Esse modelo de Administração Gerencial surgiu em um contexto de crise para reduzir custos e tornar mais eficiente a administração dos recursos sob a responsabilidade do Estado. Sua premissa é de que Estado tem o papel de assegurar o interesse do cidadão-usuário, a maior eficiência e qualidade dos serviços públicos e não verificar exclusivamente o cumprimento da legislação em vigor (SOUZA, 2010).
Nesse novo Estado, a função administrativa de planejamento é uma das principais ferramentas para a transformação da gestão pública. Um grande desafio é a adoção de modelos modernos de gestão que não sejam engolidos pela cultura dominante na administração pública. No caso do Brasil, há a particularidade da convivência de aspectos de Estado patrimonialista, desenvolvimentista, burocrático tecnocrata, gerencialista e até mesmo empreendedor, todos ao mesmo tempo. Essa miríade traz enormes dificuldades para que o Governo consiga planejar de verdade.
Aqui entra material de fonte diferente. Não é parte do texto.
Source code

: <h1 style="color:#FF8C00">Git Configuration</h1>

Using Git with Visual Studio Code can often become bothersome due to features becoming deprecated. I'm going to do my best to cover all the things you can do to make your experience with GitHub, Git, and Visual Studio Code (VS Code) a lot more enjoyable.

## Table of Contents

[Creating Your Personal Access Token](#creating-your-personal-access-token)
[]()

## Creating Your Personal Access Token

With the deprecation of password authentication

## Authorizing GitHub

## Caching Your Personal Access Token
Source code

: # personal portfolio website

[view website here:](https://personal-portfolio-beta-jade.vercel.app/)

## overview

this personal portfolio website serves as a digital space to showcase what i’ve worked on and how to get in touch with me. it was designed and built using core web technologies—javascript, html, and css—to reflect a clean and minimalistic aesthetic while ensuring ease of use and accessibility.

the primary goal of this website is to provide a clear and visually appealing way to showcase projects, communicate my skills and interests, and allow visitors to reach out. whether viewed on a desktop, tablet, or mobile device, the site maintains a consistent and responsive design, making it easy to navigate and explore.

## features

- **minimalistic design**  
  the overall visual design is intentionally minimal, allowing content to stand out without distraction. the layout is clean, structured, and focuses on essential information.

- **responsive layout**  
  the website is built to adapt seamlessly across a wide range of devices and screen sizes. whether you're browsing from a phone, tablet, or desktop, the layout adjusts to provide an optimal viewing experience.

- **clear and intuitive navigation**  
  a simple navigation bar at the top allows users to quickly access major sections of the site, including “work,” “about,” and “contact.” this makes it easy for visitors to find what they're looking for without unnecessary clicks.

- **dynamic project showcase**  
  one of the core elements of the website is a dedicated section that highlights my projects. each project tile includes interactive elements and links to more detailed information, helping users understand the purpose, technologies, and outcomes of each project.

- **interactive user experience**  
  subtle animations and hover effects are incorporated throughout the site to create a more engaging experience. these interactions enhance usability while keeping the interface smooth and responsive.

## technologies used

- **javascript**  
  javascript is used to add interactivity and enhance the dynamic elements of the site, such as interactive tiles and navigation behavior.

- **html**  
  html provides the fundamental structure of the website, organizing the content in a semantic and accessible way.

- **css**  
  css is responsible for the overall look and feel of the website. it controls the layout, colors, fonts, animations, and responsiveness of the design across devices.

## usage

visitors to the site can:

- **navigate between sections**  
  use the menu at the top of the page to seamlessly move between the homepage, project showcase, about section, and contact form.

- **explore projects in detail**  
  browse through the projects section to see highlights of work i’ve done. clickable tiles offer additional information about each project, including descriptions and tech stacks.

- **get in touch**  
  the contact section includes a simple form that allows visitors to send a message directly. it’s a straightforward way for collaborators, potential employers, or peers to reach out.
Entende-se por premissa que o planejamento governamental tem por objetivo fornecer um direcionamento comum com responsabilidades, alinhamento e accountability nas organizações. Assim, refletiria o plano de governo que foi aprovado pela sociedade nas urnas, garantindo o alinhamento entre os diversos programas desempenhados pelas diferentes pastas e meios para medir o alcance de objetivos.
A importância de um planejamento governamental eficiente, mensurável e legítimo é reforçada pela necessidade de Governos se desenvolverem nos períodos de turbulência, transição de mandatos, incertezas conjunturais e também aproveitarem novas oportunidades.
Nesse contexto, o Planejamento Estratégico fornece insumos que possibilitam às organizações conhecer o ambiente em que estão inseridas, proporcionando um senso de direção e evitando riscos em suas ações (PORTER, 2001). Por isso, a importância do PE como uma ferramenta de gestão no setor público é proporcional à latente necessidade de aprimorar a entrega de valor público que a máquina pública no Brasil oferece ao cidadão.
Por isso, este livro começa pela conceituação de Planejamento Estratégico (Capítulo 2). Em seguida, passamos para a discussão de como os governos planejam (Capítulo 3) com exemplos de casos internacionais (Capítulo 4). A partir disso, podemos aprofundar no planejamento governamental brasileiro (Capítulo 5) e apresentar um estudo de caso do governo do Distrito Federal, que adotou uma forma de planejamento estratégico (Capítulo 6). Por fim, apresentamos uma metodologia original para avaliar os processos de planejamento em governos (Capítulo 7).